Si  la  contribution des femmes à la réduction de la pauvreté au Rwanda est profondément renforcée après le génocide de 1994 contre les Tutsi,  pour notre collègue Eric Nkorerimana,  il existe  encore des difficultés qui entravent leur développement. Retour ici sur les obstacles auxquels elles sont confrontées lorsqu’elles tentent de surmonter la discrimination et la pauvreté. 

Les problèmes particulier ou les obstacles auxquels les femmes sont confrontées varient considérablement en fonction de la culture dans laquelle elles vivent et de leur situation individuelle. Ces obstacles, c’est entre autres le manque d’accès à l’éducation formelle, une santé adéquate, les soins et le manque d’emplois raisonnablement rémunérés.  Il y a aussi   des attitudes qui empêchent le changement et maintiennent les femmes dans des rôles socialement inférieurs. De même, de lourdes exigences sont imposées aux femmes, comme le fait de  maintenir, seules,  l’économie domestique  ou d’être les seules responsables de l’entretien familial. 

Un  problème qui se pose surtout en milieu rural 

En particulier dans les zones rurales du Rwanda, les femmes sont confrontées aux problèmes de manque de capitaux pour investir dans de petites entreprises qui doivent les aider à générer des revenus afin de lutter contre la pauvreté endémique.  Selon ActionAid, une organisation internationale qui opère au Rwanda, malgré le fait qu’en partenariat avec le gouvernement du Rwanda, les efforts  pour augmenter la capacité des femmes  dans la  création des opportunités et leur permettre une stabilité financière,  près de 61% des femmes rurales restent dans le besoin. 

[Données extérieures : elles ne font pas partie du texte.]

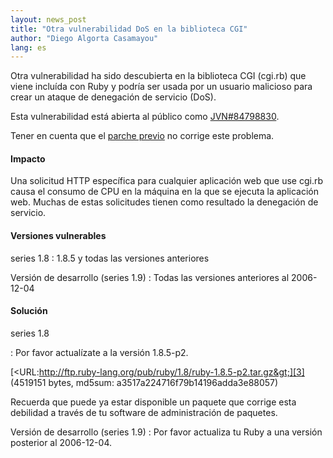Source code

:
 ```yaml
---
layout: news_post
title: "Otra vulnerabilidad DoS en la biblioteca CGI"
author: "Diego Algorta Casamayou"
lang: es
---
```


Otra vulnerabilidad ha sido descubierta en la biblioteca CGI (cgi.rb)
que viene incluída con Ruby y podría ser usada por un usuario malicioso
para crear un ataque de denegación de servicio (DoS).

Esta vulnerabilidad está abierta al público como [JVN#84798830][1].

Tener en cuenta que el [parche previo][2] no corrige este problema.

#### Impacto

Una solicitud HTTP específica para cualquier aplicación web que use
cgi.rb causa el consumo de CPU en la máquina en la que se ejecuta la
aplicación web. Muchas de estas solicitudes tienen como resultado la
denegación de servicio.

#### Versiones vulnerables

series 1.8
: 1\.8.5 y todas las versiones anteriores

Versión de desarrollo (series 1.9)
: Todas las versiones anteriores al 2006-12-04

#### Solución

series 1.8

: Por favor actualízate a la versión 1.8.5-p2.
  
  [&lt;URL:http://ftp.ruby-lang.org/pub/ruby/1.8/ruby-1.8.5-p2.tar.gz&gt;][3]
  (4519151 bytes, md5sum: a3517a224716f79b14196adda3e88057)
  
  Recuerda que puede ya estar disponible un paquete que corrige esta
  debilidad a través de tu software de administración de paquetes.

Versión de desarrollo (series 1.9)
: Por favor actualiza tu Ruby a una versión posterior al 2006-12-04.



[1]: http://jvn.jp/jp/JVN%2384798830/index.html 
[2]: http://ftp.ruby-lang.org/pub/ruby/1.8/ruby-1.8.5-cgi-dos-1.patch 
[3]: http://ftp.ruby-lang.org/pub/ruby/1.8/ruby-1.8.5-p2.tar.gz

 Elles  ont encore des difficultés à accélérer leur économie.  Elles  n’ont pas aussi  plein d’opportunités d’accéder aux crédits dans les banques.  Selon  le rapport de la Banque nationale du Rwanda publié en 2017, seules 16% des zones rurales ont accès aux services financiers, ce qui indique que les femmes sont parfois les plus touchées par la pauvreté. Ceci alors que si  les femmes étaient  autonomisées, leur contribution à l’éradication de la pauvreté  seraient une évidence. 

Ces obstacles qui plombent  la contribution des femmes à l’élimination de la pauvreté sont corroborés par certaines autorités locales où cette incapacité financière des femmes crée des conflits familiaux.  

Que faire alors?

Ces contraintes ne sont pas fatales du fait de conjuguer tous les efforts pour faire du développement  durable  avec l’influence des femmes. Ainsi, pour valoriser les femmes  rurales qui sont au centre du développement, il est nécessaire de bien comprendre les barrières auxquelles elles font face afin de les rendre libres dans leurs activités. Car, les femmes doivent être   autonomisées en leur montrant comment accéder aux services financiers. Cela leur permettra  de démarrer leur propre petites entreprises. De son côté, le gouvernement etc d’autres acteurs privés doivent leurs faciliter la tâche en  les dotant des compétences nécessaires pour concevoir des  plans d’affaires. Cela leur permettra d’investir et  de créer  leurs entreprises.